## Prompt:
Locate each line of the material that contains "peut", then return it.

Start of Block

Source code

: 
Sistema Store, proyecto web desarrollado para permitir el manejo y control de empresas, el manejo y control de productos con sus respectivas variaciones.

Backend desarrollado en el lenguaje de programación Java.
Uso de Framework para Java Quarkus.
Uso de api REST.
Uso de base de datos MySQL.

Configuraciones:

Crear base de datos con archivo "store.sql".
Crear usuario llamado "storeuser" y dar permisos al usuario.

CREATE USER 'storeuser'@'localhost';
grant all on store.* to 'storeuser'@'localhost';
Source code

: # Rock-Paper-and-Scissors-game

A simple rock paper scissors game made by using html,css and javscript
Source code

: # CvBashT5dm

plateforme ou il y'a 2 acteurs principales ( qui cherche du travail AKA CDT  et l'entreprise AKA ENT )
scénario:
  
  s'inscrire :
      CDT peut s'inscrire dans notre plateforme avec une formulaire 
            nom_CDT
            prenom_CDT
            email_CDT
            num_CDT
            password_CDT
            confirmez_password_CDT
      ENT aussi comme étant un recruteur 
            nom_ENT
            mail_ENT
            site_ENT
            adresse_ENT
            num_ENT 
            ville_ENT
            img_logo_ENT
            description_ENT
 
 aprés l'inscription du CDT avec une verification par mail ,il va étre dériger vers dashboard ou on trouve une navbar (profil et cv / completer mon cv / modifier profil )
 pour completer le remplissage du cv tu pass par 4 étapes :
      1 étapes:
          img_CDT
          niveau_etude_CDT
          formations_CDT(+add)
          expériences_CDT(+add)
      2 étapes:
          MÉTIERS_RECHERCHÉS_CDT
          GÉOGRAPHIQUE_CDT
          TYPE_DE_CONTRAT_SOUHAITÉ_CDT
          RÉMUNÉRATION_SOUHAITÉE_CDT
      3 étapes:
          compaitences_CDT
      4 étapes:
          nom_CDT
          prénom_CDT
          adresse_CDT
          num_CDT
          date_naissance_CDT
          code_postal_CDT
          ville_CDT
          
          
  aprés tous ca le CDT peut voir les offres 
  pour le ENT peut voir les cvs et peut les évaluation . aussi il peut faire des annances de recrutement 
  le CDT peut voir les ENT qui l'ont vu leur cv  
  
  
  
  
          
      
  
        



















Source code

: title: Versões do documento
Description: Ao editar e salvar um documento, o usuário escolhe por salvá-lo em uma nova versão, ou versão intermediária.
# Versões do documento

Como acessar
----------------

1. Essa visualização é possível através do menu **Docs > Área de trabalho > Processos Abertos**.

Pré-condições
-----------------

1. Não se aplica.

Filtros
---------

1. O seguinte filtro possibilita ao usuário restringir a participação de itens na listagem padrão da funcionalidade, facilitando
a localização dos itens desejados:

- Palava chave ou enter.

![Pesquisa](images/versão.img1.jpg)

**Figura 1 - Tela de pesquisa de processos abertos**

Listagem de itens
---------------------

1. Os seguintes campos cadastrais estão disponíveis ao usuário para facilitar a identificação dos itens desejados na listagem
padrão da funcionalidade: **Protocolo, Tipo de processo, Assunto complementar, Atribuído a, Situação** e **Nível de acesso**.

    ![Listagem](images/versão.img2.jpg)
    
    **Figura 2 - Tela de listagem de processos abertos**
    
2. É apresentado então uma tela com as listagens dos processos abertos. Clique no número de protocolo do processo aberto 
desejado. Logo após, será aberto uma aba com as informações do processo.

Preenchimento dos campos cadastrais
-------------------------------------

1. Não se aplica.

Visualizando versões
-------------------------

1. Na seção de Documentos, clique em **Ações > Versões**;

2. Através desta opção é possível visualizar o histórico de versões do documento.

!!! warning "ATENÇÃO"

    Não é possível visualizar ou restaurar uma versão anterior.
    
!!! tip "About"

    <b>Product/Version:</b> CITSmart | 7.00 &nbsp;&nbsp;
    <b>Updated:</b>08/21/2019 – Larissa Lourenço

End of Block

## Solved exercise:
      CDT peut s'inscrire dans notre plateforme avec une formulaire 
  aprés tous ca le CDT peut voir les offres 
  pour le ENT peut voir les cvs et peut les évaluation . aussi il peut faire des annances de recrutement 
  le CDT peut voir les ENT qui l'ont vu leur cv  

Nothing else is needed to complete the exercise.